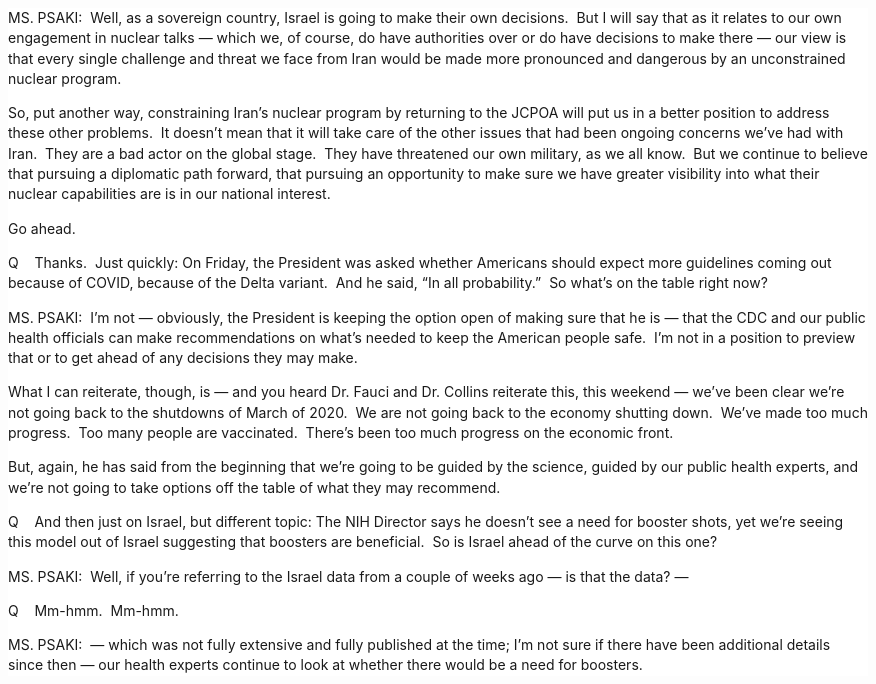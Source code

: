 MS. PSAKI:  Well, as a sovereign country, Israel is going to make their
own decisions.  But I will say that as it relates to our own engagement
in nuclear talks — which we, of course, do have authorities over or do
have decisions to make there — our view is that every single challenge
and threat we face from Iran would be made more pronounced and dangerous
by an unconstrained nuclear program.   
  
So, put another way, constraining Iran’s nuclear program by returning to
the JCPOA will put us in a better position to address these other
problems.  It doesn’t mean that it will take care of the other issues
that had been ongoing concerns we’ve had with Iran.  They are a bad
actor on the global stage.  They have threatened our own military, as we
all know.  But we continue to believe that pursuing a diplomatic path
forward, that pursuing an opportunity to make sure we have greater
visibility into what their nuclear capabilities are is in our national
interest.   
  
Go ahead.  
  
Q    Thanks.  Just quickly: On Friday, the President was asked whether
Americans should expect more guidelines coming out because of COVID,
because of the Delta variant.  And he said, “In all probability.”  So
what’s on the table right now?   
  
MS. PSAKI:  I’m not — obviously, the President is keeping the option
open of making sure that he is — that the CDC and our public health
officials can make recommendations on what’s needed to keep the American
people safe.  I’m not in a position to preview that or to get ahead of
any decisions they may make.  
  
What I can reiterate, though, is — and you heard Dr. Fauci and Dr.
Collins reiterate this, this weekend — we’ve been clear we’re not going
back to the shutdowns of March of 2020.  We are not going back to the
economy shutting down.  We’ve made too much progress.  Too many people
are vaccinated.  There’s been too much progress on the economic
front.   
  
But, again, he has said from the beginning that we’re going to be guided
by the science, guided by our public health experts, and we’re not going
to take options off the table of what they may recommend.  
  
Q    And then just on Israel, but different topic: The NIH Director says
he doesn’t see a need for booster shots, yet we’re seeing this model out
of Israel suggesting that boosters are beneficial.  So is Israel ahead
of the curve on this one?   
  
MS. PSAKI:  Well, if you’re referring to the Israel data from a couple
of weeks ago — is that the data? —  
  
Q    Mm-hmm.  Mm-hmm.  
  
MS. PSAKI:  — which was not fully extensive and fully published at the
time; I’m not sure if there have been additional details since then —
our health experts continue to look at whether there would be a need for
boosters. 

++++++++++

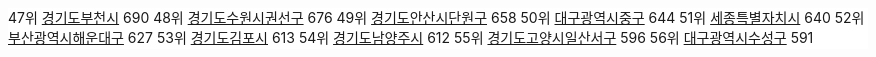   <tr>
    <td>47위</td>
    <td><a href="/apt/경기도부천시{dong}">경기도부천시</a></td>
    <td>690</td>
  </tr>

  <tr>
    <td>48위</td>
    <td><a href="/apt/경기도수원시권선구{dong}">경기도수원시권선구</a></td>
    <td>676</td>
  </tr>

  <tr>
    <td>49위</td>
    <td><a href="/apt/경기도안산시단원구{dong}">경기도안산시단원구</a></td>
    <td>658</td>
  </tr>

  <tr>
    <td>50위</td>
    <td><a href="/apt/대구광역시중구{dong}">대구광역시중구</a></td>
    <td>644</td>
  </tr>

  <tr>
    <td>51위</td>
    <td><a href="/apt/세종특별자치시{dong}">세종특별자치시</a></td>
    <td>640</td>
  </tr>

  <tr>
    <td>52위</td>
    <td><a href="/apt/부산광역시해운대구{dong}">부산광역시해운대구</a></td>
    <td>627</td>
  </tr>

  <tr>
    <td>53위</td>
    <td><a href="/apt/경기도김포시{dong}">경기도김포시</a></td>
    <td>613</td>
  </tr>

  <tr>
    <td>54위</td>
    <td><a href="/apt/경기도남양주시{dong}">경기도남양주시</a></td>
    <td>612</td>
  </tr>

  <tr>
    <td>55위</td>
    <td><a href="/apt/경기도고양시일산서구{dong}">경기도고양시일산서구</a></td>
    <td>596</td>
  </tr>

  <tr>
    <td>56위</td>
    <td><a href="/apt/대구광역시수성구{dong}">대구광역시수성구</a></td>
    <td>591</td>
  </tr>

++++++++++

Go through the records above, find each line with the string "been", and copy it.

that had been ongoing concerns we’ve had with Iran.  They are a bad
Collins reiterate this, this weekend — we’ve been clear we’re not going
are vaccinated.  There’s been too much progress on the economic
time; I’m not sure if there have been additional details since then —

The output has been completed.